**Input:**
■ ■ ■ ■ ■ ■ ■

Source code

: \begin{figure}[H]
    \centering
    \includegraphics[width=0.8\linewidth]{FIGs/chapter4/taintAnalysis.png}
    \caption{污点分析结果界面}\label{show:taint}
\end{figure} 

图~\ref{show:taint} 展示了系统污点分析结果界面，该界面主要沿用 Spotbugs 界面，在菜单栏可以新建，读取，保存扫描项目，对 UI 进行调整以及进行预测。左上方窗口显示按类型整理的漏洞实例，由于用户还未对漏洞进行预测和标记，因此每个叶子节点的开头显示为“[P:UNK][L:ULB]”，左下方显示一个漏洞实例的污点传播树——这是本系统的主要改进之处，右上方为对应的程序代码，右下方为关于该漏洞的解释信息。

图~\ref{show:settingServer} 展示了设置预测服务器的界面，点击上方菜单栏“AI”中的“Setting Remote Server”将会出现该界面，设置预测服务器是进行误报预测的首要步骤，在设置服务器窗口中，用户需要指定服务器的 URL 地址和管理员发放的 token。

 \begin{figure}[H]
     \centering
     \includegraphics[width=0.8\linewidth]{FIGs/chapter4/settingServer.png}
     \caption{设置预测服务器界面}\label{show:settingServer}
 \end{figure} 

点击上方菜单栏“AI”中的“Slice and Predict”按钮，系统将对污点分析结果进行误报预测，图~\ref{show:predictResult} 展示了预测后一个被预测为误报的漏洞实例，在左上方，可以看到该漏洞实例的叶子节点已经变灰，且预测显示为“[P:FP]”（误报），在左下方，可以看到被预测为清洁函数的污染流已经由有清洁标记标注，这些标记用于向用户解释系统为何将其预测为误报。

■ ■ ■ ■ ■ ■ ■

**Work required:** How many lines of the listing above include the word "figure"? Reply with the number alone.

**Finished task:** 4